To these preoccupations and perplexities, this book does not offer an answer. Such answers are given every day, and they are matters of practical politics, subject to the agreement of many; they can never lie in theoretical considerations or the opinion of one person, as though we dealt here with problems for which only one solution is possible. What I propose in the following is a reconsideration of the human condition from the vantage point of our newest experiences and our most recent fears. This, obviously, is a matter of thought, and thoughtlessness—the heedless recklessness or hopeless confusion or complacent repetition of "truths" which have become trivial and empty—seems to me among the outstanding characteristics of our time. What I propose, therefore, is very simple: it is nothing more than to think what we are doing. "What we are doing" is indeed the central theme of this book. It deals only with the most elementary articulations of the human condition, with those activities that traditionally, as well as according to current opinion, are within the range of every human being. For this and other reasons, the highest and perhaps purest activity of which men are capable, the activity of thinking, is left out of these present considerations. Systematically, therefore, the book is limited to a discussion of labor, work, and action, which forms its three central chapters. Historically, I deal in a last chapter with the modern age, and throughout the book with the various constellations within the hierarchy of activities as we know them from Western history.
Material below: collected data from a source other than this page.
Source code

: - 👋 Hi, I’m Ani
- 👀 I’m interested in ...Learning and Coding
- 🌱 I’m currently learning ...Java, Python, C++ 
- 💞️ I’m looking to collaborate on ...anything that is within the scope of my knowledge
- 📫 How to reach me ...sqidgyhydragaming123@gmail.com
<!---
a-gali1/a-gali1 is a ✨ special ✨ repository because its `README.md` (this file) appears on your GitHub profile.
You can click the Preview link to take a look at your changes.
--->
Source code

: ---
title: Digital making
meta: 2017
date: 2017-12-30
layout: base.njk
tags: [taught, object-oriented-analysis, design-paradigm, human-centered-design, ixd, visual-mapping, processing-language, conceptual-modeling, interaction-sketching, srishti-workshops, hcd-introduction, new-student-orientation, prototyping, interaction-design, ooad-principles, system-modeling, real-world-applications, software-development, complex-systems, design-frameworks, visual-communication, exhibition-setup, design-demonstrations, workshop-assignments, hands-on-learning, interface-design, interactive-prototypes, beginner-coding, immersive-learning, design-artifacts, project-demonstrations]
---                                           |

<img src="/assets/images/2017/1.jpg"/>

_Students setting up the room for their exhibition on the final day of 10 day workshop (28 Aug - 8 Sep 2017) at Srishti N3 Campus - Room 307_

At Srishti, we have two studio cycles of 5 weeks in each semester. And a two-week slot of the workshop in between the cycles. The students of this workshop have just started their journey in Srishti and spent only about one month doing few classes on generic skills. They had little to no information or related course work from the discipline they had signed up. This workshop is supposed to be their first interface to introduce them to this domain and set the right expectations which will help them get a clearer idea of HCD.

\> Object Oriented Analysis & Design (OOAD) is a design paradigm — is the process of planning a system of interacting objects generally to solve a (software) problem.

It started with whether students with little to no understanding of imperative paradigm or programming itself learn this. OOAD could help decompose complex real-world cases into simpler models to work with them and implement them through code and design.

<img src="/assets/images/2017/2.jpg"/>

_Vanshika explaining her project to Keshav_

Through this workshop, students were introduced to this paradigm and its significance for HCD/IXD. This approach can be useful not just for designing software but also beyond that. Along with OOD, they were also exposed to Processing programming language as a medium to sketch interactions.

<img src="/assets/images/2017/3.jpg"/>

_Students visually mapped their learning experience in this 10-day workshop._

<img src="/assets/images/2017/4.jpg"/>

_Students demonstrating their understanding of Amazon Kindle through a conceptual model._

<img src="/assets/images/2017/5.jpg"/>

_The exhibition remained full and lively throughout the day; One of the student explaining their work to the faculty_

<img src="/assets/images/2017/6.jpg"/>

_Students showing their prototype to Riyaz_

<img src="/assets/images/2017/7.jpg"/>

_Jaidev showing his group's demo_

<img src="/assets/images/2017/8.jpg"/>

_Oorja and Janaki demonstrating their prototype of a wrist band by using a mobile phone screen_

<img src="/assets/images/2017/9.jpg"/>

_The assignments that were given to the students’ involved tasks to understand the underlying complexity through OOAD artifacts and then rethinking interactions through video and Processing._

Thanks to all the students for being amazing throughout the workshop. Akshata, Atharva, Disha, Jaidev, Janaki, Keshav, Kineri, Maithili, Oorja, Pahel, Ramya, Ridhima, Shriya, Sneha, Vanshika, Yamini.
However, the modern age is not the same as the modern world. Scientifically, the modern age which began in the seventeenth century came to an end at the beginning of the twentieth century; politically, the modern world, in which we live today, was born with the first atomic explosions. I do not discuss this modern world, against whose background this book was written. I confine myself, on the one hand, to an analysis of those general human capacities which grow out of the human condition and are permanent, that is, which cannot be irretrievably lost so long as the human condition itself is not changed. The purpose of the historical analysis, on the other hand, is to trace back modern world alienation, its twofold flight from the earth into the universe and from the world into the self, to its origins, in order to arrive at an understanding of the nature of society as it had developed and presented itself at the very moment when it was overcome by the advent of a new and yet unknown age.